Show HN: A color picker I made without fiddly sliders - erikpukinskis
http://quick-pick.herokuapp.com/

======
erikpukinskis
Backstory:

I woke up this morning and saw the color pickers in
[http://www.uibox.in/](http://www.uibox.in/) and started thinking about
whether I could make a color picker that didn't require me to pick a color in
multiple steps.

With a little bit of fiddling I came up with this. I'm sure someone with a
graphic design degree will tell me some Swiss person much smarter than me
invented this 50 years ago, but that's life. Instead of picking a hue and then
picking a saturation/brightness you just pick the color you want.

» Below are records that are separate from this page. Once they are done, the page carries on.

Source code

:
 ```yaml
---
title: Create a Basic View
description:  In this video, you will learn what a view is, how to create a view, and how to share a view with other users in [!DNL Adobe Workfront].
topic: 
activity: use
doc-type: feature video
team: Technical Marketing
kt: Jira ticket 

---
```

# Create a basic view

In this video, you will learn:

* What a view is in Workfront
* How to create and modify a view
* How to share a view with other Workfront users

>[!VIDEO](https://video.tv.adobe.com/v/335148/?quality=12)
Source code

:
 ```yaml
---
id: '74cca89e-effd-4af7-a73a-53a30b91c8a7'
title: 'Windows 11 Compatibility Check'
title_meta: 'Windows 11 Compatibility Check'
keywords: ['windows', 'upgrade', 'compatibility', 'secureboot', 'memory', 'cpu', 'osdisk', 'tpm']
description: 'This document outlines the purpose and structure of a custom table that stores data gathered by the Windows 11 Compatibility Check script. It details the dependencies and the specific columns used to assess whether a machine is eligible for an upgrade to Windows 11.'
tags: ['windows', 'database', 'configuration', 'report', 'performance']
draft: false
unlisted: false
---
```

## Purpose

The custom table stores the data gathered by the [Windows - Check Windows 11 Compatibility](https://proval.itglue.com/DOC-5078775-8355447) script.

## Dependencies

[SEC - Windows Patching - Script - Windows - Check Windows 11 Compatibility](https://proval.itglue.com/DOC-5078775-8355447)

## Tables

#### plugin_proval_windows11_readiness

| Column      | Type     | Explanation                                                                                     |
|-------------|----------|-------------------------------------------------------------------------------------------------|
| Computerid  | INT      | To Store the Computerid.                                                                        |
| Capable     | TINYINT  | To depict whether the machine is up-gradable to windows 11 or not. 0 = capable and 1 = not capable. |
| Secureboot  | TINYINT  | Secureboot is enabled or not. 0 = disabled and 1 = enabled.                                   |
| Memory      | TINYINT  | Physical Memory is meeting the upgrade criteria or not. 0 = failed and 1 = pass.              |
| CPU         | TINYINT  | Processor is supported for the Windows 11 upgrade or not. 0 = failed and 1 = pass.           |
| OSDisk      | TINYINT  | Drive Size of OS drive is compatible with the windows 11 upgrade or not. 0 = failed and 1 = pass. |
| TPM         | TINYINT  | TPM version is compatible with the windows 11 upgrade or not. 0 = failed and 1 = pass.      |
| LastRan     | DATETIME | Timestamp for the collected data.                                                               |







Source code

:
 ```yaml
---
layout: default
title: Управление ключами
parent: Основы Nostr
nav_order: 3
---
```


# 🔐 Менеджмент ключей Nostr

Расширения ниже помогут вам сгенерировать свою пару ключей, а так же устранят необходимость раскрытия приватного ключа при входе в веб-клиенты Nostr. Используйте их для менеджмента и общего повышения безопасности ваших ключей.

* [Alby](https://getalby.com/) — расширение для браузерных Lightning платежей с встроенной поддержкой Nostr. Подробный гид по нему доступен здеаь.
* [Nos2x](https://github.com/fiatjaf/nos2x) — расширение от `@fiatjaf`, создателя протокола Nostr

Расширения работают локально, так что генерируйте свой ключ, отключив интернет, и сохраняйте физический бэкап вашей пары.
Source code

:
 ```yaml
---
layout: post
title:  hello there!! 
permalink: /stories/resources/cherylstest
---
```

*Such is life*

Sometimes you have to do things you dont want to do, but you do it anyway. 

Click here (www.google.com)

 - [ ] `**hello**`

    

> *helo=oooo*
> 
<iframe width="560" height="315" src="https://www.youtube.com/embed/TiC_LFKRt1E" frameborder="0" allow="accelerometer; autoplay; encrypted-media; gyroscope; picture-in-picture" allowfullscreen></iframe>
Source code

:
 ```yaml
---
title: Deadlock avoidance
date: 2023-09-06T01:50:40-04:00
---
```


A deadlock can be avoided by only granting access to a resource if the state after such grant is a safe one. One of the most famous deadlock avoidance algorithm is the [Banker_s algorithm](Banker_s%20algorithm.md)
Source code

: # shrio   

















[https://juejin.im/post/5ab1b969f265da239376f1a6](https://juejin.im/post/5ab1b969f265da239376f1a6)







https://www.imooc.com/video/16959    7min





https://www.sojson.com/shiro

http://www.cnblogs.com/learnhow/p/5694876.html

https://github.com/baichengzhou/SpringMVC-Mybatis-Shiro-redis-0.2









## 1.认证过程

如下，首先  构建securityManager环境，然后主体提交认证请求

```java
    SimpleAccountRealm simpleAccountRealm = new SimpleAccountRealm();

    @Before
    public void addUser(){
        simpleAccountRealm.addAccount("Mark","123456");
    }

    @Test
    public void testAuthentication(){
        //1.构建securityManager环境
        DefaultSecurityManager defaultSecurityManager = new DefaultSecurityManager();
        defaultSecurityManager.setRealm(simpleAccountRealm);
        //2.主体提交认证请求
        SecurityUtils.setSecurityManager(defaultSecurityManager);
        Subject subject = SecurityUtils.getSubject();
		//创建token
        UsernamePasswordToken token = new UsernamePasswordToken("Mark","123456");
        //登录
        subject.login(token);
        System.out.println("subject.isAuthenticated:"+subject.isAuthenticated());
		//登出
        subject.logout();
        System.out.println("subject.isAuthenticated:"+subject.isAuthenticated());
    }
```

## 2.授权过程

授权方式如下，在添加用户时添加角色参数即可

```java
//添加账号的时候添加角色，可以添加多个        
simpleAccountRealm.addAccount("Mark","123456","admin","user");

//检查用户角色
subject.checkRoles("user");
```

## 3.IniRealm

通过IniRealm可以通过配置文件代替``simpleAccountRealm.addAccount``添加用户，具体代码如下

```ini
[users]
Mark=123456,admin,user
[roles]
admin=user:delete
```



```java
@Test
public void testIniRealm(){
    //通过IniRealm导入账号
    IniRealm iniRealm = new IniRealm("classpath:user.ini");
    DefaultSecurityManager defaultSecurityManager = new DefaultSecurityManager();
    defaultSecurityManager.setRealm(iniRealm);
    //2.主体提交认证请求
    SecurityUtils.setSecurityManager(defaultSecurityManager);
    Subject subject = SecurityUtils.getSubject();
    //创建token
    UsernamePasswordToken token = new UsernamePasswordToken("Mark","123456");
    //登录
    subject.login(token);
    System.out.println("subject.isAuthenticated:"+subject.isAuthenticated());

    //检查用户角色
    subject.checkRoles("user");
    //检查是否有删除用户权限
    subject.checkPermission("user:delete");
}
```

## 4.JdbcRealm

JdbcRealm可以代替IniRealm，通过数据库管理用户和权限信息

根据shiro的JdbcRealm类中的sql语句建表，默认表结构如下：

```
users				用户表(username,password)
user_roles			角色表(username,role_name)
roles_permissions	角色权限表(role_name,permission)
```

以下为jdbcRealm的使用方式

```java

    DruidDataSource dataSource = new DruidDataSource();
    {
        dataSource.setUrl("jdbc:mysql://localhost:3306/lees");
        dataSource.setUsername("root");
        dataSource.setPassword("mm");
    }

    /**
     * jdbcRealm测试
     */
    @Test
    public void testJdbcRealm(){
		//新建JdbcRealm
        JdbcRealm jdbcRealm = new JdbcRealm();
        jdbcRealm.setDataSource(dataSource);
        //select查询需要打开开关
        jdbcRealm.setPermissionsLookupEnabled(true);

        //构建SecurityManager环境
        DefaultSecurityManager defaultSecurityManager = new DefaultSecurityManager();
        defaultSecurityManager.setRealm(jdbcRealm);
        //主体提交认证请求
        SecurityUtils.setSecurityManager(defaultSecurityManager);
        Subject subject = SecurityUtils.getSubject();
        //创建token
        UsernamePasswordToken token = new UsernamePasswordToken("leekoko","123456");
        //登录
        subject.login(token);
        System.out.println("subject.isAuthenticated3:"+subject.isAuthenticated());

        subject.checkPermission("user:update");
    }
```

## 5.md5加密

This is not the color picker for everyone:

* It's not very fine-grained

* There's no pure white or pure black (you shouldn't need/use these anyway)

* Actually all of the really dark/really light/really unsaturated parts of the spectrum are removed because they all sort of looked the same.

* It forgets your palette when you reload the page

But it's fast, doesn't require you to grab any 4 pixel wide sliders, and it
prevents you from thinking too hard. Might be useful for someone else, so I
thought I'd post it.

I think it'd be a good basis for a color-picker for end users: it covers most
of the useful colors without overwhelming people with complexity.

------
pjdorrell
My Style Adjuster chrome extension uses sliders to change colors, but what
makes it good is that it changes the color of a CSS property value in the
page, as you slide the slider, while looking at the thing that the color
applies to. (It does dimensional values also.)

Sliding is better than clicking, because you can't click on something without
actually looking at it. But once you've started sliding a slider, you can
continue to slide it without looking at the slider.

------
Sir_Cmpwn
After I create my palette, I want to be able to copy the #NNNNNN for each
color without resorting to trickery.